- Born: John Robert Strange December 26, 1991 Malibu, California
- Died: October 1, 2015 (aged 23) Uri, Switzerland
- Parent(s): Brian Strange Dianette Wells

= Johnny Strange (adventurer) =

American adventurer

John Robert "Johnny" Strange (December 26, 1991 – October 1, 2015) was a world record holding adventurer. At 17, he became the youngest to climb the Seven Summits, a record now held by Jordan Romero at 15 years, 5 months and 12 days. He was also a professional wingsuit BASE jumper.

Strange was from Malibu, CA. His father Brian Strange and his mother Dianette Wells are both adventurers who have climbed Mount Everest.

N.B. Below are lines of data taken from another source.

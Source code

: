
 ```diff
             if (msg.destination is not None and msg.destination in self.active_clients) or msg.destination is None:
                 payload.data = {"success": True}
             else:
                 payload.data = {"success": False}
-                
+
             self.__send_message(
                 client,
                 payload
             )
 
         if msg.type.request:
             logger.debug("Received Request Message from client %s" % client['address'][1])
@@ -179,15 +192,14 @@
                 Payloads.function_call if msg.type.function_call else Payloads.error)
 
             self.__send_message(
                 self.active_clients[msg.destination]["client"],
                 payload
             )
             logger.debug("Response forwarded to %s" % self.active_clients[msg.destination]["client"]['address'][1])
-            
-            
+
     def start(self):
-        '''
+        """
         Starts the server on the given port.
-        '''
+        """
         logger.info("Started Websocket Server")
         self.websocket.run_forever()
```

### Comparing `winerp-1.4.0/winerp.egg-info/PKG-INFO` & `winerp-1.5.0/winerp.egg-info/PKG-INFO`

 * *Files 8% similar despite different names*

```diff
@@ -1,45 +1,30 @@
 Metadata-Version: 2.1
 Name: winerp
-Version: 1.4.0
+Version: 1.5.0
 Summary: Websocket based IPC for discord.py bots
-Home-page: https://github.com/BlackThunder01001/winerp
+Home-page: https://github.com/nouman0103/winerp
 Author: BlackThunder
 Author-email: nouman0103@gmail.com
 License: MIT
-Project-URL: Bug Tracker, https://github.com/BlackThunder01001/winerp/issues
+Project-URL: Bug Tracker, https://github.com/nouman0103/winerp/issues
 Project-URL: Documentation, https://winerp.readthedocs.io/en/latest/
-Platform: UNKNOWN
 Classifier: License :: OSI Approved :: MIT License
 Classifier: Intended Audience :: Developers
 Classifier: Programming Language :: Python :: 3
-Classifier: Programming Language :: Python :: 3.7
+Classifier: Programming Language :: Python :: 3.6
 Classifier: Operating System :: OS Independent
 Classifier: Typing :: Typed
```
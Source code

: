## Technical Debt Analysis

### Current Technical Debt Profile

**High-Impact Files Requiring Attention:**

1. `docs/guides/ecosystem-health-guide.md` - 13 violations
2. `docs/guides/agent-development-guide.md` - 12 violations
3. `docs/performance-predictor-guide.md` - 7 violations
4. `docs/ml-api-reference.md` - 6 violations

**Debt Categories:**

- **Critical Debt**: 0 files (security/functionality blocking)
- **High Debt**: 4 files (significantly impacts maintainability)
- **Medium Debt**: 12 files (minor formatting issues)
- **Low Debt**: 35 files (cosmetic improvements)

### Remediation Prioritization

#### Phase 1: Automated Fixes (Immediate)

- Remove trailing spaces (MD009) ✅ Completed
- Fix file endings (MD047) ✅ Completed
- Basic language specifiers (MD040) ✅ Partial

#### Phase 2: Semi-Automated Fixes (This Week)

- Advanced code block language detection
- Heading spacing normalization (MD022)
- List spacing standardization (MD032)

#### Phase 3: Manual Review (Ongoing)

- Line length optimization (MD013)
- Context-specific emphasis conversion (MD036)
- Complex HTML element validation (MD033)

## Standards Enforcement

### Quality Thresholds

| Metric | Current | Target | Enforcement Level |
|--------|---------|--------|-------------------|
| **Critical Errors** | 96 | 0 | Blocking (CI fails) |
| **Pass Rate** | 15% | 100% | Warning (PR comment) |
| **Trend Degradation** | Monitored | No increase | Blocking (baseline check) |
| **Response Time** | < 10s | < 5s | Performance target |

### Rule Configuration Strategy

His first climb, at age 12, was Vinson Massif in Antarctica. Following that, he climbed Mount Everest, Mount Kosciuszko, Mount Elbrus, Kilimanjaro, Denali, and Aconcagua, reached the South Pole, and skydived into the North Pole.

In September 2010, Strange was with a team of three others who BASE jumped into the Grand Canyon. Their planned exit path was blocked and they were stranded without food or water. They survived two nights in the canyon before free climbing out.

Johnny was awarded the honour of "Young Champion" in 2010 at the inaugural Youth Olympic Games in Singapore and attended at the "What Makes A Young Champion?" event.

== Death ==
On September 28, 2015, Strange called in to "Kevin & Bean" on KROQ from Switzerland to say he was shooting a dangerous video where "we fly super close to stuff." Three days later, Strange fell to his death in a wingsuit accident after jumping from Gitschen near Lake Lucerne. A paddle-out memorial was held for Strange near his home at Zuma Beach on October 4, 2015.